NGINX uses OpenSSL (or BoringSSL in some deployments) for TLS operations. Modern servers use hardware acceleration for AES-NI instructions, which brings the cost of symmetric encryption to almost nothing. But the handshake is still expensive.

Session resumption is critical for TLS performance. NGINX supports both session tickets and session IDs. With session tickets, the server encrypts its session state and gives it to the client. On the next connection, the client presents the ticket, and the server decrypts it to restore the session without going through the full handshake. This reduces handshake latency from several round trips to one.

HTTP/2 multiplexes multiple requests over a single TLS connection. Instead of one request per connection, a client can have dozens of in-flight requests over a single TCP stream. NGINX supports HTTP/2 natively. For backend connections, NGINX can also proxy to backends over HTTP/2, though in practice many backend connections still use HTTP/1.1 with keepalive because backends often live on a trusted internal network where TLS overhead matters less.

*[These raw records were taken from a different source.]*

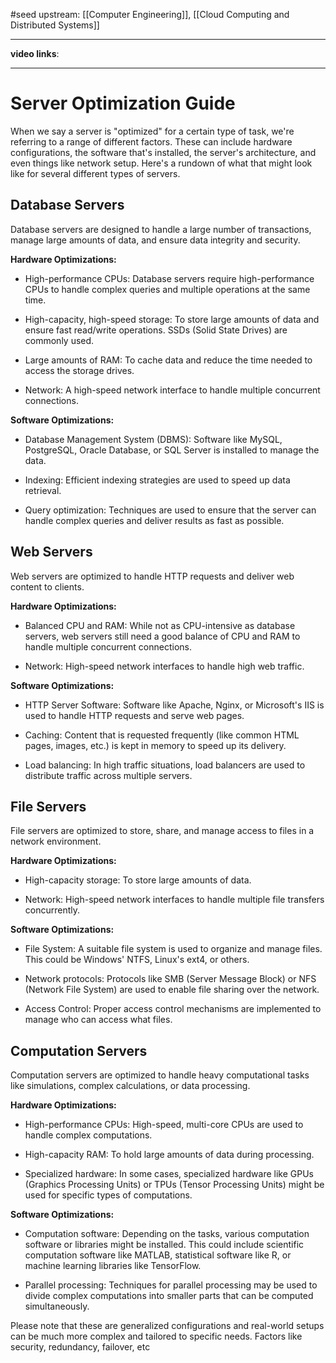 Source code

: 
#seed 
upstream: [[Computer Engineering]], [[Cloud Computing and Distributed Systems]]

---

**video links**: 

---

# Server Optimization Guide

When we say a server is "optimized" for a certain type of task, we're referring to a range of different factors. These can include hardware configurations, the software that's installed, the server's architecture, and even things like network setup. Here's a rundown of what that might look like for several different types of servers.

## Database Servers

Database servers are designed to handle a large number of transactions, manage large amounts of data, and ensure data integrity and security. 

**Hardware Optimizations:**

- High-performance CPUs: Database servers require high-performance CPUs to handle complex queries and multiple operations at the same time.

- High-capacity, high-speed storage: To store large amounts of data and ensure fast read/write operations. SSDs (Solid State Drives) are commonly used.

- Large amounts of RAM: To cache data and reduce the time needed to access the storage drives.

- Network: A high-speed network interface to handle multiple concurrent connections.

**Software Optimizations:**

- Database Management System (DBMS): Software like MySQL, PostgreSQL, Oracle Database, or SQL Server is installed to manage the data.

- Indexing: Efficient indexing strategies are used to speed up data retrieval.

- Query optimization: Techniques are used to ensure that the server can handle complex queries and deliver results as fast as possible.

## Web Servers

Web servers are optimized to handle HTTP requests and deliver web content to clients. 

**Hardware Optimizations:**

- Balanced CPU and RAM: While not as CPU-intensive as database servers, web servers still need a good balance of CPU and RAM to handle multiple concurrent connections.

- Network: High-speed network interfaces to handle high web traffic.

**Software Optimizations:**

- HTTP Server Software: Software like Apache, Nginx, or Microsoft's IIS is used to handle HTTP requests and serve web pages.

- Caching: Content that is requested frequently (like common HTML pages, images, etc.) is kept in memory to speed up its delivery.

- Load balancing: In high traffic situations, load balancers are used to distribute traffic across multiple servers.

## File Servers

File servers are optimized to store, share, and manage access to files in a network environment.

**Hardware Optimizations:**

- High-capacity storage: To store large amounts of data.

- Network: High-speed network interfaces to handle multiple file transfers concurrently.

**Software Optimizations:**

- File System: A suitable file system is used to organize and manage files. This could be Windows' NTFS, Linux's ext4, or others.

- Network protocols: Protocols like SMB (Server Message Block) or NFS (Network File System) are used to enable file sharing over the network.

- Access Control: Proper access control mechanisms are implemented to manage who can access what files.

## Computation Servers

Computation servers are optimized to handle heavy computational tasks like simulations, complex calculations, or data processing.

**Hardware Optimizations:**

- High-performance CPUs: High-speed, multi-core CPUs are used to handle complex computations.

- High-capacity RAM: To hold large amounts of data during processing.

- Specialized hardware: In some cases, specialized hardware like GPUs (Graphics Processing Units) or TPUs (Tensor Processing Units) might be used for specific types of computations.

**Software Optimizations:**

- Computation software: Depending on the tasks, various computation software or libraries might be installed. This could include scientific computation software like MATLAB, statistical software like R, or machine learning libraries like TensorFlow.

- Parallel processing: Techniques for parallel processing may be used to divide complex computations into smaller parts that can be computed simultaneously.

Please note that these are generalized configurations and real-world setups can be much more complex and tailored to specific needs. Factors like security, redundancy, failover, etc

WebSocket and Streaming Support

WebSocket is a protocol that starts as HTTP and then upgrades to a full-duplex persistent connection. NGINX supports WebSocket proxying by detecting the Upgrade and Connection headers in the HTTP handshake and then switching the connection into a transparent tunnel mode.

Once in tunnel mode, NGINX does not interpret the data flowing through the connection. It simply reads from one side and writes to the other. The connection stays open indefinitely until either side closes it. This means NGINX has to track long-lived connections differently from normal HTTP connections. Timeouts need to be adjusted because a WebSocket connection that is idle is not necessarily broken — it might just be waiting for an event.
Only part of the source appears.